Han pasado los años,
en la ventana crece una pelambre de neblina profunda,
esa ventana que ya no conociste y da vista a otros sitios que jamás sospechaste.
Nos marchamos de casa, dejamos tus claveles al cuidado del viento:
una sombra aún delgada los mancha con su frío.
Ahora tengo una madre, tiene el cabello blanco como un llanto de nieve,
voy aprendiendo a hablarle con palabras más dulces,
acentúo las sílabas en instantes más claros,
me dejo ver por ella algo menos terrible.
También guardo a tu viuda, tu hermosa dama negra, pétalo suspendido
en mitad de un otoño que no tuvo regreso.
Si la vieras andar, si vieras esos pies llenos de un musgo que parece violetas,
si la oyeras hablar en esa lengua que enternece a los astros.
Como tiene el cabello parecido al azúcar,
suele soñar abejas que le trenzan el pelo.
Sin quererlo se ha vuelto mínima y luminosa como un ángel con frío.
Mi niña se me ha ido. La veo desde lejos.
Algo te haría triste si me vieras mirarla.
Algo te afligiría si me vieras seguirla como se sigue a veces el final de la tarde.
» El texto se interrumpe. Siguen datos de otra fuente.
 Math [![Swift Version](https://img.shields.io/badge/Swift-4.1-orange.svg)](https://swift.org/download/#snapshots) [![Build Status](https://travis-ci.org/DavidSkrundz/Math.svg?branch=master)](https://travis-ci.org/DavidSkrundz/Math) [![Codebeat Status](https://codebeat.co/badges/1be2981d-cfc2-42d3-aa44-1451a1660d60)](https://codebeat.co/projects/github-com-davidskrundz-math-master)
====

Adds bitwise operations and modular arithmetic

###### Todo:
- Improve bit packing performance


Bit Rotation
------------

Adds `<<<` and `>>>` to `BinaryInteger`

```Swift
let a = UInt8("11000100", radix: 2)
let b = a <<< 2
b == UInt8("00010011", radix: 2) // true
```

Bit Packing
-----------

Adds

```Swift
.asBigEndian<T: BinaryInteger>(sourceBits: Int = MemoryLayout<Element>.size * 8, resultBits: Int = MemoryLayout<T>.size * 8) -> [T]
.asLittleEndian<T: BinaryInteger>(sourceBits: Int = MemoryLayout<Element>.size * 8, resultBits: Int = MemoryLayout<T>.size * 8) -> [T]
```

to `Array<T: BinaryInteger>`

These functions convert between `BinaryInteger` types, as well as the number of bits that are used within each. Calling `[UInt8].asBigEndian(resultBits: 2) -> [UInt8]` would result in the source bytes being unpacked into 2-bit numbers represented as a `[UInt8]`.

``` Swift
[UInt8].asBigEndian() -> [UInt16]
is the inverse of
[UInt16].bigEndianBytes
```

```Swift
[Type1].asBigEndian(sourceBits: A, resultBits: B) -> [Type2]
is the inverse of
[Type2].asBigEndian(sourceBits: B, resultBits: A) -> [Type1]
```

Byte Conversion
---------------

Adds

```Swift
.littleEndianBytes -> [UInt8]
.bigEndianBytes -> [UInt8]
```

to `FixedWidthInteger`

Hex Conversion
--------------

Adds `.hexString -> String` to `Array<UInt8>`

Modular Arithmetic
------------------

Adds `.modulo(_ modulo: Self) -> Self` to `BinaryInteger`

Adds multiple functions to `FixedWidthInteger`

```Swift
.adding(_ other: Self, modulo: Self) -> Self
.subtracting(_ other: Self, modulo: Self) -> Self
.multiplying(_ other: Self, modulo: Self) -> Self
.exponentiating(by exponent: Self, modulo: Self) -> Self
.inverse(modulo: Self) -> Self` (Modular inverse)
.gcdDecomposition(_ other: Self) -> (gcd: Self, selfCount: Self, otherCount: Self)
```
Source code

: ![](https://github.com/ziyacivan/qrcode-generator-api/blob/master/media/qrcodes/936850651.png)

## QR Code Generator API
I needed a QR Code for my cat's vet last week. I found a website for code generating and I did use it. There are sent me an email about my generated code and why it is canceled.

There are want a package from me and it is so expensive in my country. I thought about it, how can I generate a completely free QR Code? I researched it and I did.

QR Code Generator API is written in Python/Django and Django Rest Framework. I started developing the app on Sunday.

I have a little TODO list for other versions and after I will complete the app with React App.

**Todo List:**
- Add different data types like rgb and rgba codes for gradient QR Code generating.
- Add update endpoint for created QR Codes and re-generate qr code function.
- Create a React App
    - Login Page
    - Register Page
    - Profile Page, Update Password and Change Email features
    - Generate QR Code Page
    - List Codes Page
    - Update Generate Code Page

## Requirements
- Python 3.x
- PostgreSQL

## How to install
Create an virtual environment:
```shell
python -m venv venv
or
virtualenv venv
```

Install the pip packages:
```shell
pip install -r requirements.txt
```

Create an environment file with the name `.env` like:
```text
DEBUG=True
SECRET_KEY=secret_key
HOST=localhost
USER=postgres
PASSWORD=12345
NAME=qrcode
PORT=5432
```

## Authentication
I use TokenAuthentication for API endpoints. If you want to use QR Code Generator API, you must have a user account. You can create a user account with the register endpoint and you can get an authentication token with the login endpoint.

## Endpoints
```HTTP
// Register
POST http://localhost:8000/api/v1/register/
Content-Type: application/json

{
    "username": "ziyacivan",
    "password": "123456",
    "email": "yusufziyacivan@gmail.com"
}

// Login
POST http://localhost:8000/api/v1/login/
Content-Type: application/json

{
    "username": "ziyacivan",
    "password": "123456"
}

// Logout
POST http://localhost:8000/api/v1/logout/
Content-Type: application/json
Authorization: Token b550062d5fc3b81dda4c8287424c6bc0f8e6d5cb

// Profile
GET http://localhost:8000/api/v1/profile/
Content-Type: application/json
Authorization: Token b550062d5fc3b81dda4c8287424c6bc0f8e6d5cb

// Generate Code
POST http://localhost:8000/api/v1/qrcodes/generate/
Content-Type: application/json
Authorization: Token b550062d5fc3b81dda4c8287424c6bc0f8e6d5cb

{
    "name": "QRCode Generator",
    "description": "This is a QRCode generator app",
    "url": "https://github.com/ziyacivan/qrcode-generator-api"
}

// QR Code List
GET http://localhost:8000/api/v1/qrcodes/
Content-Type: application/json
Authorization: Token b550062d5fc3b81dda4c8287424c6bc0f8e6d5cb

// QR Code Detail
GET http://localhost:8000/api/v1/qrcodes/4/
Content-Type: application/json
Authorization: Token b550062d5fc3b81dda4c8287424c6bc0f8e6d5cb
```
Algo que no podrías saber cómo llamarlo, porque dónde te encuentras
no es posible ese nombre ni su significado.
Las cosas son distintas:
hoy sueño mucho menos y grito mucho más.
El sol es menos joven, los trenes ya no existen, las palomas no vuelven.
Ayer me dolió el pecho y dejé de ser niño para siempre.
Han pasado los años, no demasiados
pero si suficientes para aprender a tener miedo.
¿Es cierto que la muerte sabe todos los nombres?
Voy desapareciendo como un día alcanzado por la noche terrible.
De aquello que dejaste ya me queda muy poco.